Canadian artist (1957–2017)

Cathy Elliott (1957–2017) was a Mi'kmaq artist, musician, composer and playwright and member of the Sipekne'katik Mi'kmaq First Nation in Nova Scotia, Canada. She was known for working with Indigenous youth across Canada to express their culture through theatre and documentary film. She worked for several years with the DAREarts program and also wrote the first all-Indigenous musical to be offered at the Charlottetown Festival. The musical, The Talking Stick, was premiered in Prince Edward Island for the visit of the Duke and Duchess of Cambridge in 2011. Elliott was struck by a car and killed while walking alongside a road in Essa, Ontario, on October 15, 2017.

== Early life and family ==
Elliott was born in Quebec on June 5, 1957, to Roger Cormier, an Acadian, and Frances Bernard Cormier, who was Irish and Mi'kmaq. Her maternal grandfather ran away from residential school. Roger Cormier worked in the financial sector and as a result, the family lived in a number of locations in Canada, as well as Majorca, Spain and Trinidad.

Elliott studied graphic arts at Humber College and theatre at Ryerson University in Toronto. Her early work was in set design, costumes and it was later she began to work more as a musician, director and actor.

Elliott was married to Peter Elliott and the marriage ended in 1991. Elliott moved in with her best friend and partner Leslie Arden in 1992. Arden and Elliott made their home in Alliston, Ontario. The two worked closely together and collaborated on a number of projects.

== Career ==
Elliott's professional career spanned more than thirty-five years where she was active in a variety of genres where she was featured as a writer, actor, playwright, composer and musician, making appearances across Canada. Her work frequently made reference to her Indigenous heritage and issues related to indigeneity in Canada.

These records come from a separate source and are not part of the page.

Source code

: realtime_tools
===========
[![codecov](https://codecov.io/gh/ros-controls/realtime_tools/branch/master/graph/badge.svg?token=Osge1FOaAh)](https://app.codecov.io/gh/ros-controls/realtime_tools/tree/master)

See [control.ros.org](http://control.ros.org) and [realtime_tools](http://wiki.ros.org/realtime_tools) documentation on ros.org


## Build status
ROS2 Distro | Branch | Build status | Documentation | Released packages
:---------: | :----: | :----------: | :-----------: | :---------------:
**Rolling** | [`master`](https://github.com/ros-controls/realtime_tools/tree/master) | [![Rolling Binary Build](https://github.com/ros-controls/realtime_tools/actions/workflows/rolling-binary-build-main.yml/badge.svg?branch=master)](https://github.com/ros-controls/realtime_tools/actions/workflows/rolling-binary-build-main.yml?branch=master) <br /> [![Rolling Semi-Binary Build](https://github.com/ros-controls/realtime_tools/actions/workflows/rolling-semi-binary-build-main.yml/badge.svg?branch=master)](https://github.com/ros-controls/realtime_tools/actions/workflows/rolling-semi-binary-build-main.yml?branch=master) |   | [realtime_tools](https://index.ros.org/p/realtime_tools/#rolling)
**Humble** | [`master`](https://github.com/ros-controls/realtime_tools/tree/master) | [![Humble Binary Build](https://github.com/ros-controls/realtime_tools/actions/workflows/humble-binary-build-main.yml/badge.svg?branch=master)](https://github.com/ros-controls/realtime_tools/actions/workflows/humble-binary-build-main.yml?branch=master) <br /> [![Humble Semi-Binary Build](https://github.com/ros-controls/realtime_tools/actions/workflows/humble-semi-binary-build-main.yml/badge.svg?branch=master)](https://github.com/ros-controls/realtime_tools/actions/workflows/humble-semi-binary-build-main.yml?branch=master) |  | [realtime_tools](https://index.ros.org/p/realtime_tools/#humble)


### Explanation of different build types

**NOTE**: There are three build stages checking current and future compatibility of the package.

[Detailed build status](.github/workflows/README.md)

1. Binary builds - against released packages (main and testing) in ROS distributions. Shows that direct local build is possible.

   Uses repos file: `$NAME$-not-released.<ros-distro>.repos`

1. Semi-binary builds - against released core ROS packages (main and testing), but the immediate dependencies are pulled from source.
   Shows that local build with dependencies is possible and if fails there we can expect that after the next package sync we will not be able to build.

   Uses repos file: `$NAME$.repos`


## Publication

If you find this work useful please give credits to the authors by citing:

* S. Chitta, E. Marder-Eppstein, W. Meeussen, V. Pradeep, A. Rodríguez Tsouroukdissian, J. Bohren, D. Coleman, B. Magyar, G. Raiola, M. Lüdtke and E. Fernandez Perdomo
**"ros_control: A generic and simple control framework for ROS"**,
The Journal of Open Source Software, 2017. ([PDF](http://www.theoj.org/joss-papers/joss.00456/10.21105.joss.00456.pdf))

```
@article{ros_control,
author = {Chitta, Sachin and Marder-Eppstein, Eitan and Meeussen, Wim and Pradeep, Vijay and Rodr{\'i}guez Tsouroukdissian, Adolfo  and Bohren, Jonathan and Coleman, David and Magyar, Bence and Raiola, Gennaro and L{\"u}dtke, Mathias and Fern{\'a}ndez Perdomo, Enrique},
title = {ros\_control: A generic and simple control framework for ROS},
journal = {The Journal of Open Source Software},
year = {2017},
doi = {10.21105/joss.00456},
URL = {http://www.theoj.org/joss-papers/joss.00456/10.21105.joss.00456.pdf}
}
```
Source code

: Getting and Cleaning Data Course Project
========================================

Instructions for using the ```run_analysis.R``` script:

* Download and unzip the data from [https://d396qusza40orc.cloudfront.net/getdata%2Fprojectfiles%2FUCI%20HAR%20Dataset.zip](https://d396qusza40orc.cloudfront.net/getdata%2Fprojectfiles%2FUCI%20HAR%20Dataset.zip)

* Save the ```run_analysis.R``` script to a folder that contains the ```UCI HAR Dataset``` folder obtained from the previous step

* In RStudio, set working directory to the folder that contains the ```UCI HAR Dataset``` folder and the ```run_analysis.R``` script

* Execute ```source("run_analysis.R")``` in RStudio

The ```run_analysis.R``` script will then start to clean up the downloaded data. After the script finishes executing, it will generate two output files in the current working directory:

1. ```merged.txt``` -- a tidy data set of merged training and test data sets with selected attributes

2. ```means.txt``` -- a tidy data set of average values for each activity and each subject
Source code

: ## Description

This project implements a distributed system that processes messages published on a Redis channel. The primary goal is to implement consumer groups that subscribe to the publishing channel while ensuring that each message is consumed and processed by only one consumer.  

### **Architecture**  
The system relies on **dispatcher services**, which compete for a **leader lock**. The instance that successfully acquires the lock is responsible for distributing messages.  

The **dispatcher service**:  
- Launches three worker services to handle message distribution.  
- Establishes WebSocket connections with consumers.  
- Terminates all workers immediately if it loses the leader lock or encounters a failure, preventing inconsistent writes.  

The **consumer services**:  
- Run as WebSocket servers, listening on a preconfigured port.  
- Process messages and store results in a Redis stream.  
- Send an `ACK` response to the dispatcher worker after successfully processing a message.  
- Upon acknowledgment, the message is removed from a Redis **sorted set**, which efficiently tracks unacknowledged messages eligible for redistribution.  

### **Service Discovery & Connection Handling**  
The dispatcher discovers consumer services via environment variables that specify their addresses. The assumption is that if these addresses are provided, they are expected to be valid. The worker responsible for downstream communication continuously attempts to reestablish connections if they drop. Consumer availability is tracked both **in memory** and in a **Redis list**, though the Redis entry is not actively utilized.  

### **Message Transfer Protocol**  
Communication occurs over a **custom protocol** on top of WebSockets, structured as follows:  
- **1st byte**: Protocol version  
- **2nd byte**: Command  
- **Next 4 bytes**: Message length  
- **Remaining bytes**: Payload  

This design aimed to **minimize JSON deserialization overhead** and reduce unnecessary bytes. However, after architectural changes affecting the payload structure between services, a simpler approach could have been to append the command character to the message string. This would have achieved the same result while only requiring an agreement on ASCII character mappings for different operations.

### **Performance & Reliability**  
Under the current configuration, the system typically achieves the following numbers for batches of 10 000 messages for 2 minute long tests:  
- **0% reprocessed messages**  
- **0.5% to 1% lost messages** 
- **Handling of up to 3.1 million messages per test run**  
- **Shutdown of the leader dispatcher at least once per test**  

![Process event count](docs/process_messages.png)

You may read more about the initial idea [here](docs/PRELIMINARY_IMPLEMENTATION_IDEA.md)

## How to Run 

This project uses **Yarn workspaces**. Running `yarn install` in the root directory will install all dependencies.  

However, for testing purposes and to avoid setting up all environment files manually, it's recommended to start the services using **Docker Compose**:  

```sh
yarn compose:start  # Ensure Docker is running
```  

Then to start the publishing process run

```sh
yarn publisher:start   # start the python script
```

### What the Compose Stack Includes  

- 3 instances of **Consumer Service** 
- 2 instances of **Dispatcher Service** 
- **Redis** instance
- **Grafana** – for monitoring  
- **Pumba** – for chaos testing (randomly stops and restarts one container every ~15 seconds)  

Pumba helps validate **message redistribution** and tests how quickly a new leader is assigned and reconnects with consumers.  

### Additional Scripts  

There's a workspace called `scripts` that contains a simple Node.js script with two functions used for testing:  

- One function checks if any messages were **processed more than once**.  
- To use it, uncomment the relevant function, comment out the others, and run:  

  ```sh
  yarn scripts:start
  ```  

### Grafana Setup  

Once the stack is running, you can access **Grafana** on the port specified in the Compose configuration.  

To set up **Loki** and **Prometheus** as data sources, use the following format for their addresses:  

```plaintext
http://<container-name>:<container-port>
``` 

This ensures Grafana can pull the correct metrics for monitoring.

Known also as an educator and for her commitment to future generations of Indigenous people, Elliott worked with Indigenous youth, particularly in Northern Ontario. She was also known for her work with theatre students.

In 2011, Elliott premiered a musical entitled The Talking Stick. The production was put on by the Young Company of the Charlottetown Festival and featured stories and songs of Indigenous people in Canada and the entire cast was made up of Indigenous youth.

Elliott had many credits as an actor taking part in productions in major cities across Canada, as well as smaller productions. In the summer of 2017, she appeared at the National Arts Centre in Ottawa in a musical by Corey Payette. Elliott played the part of Rita in Payette's Children of God is a story in which children from an Oji-Cree family are taken to a residential school in Northern Ontario. The National Arts Centre marked her death and contributions to arts in Canada by lowering their flags for three days.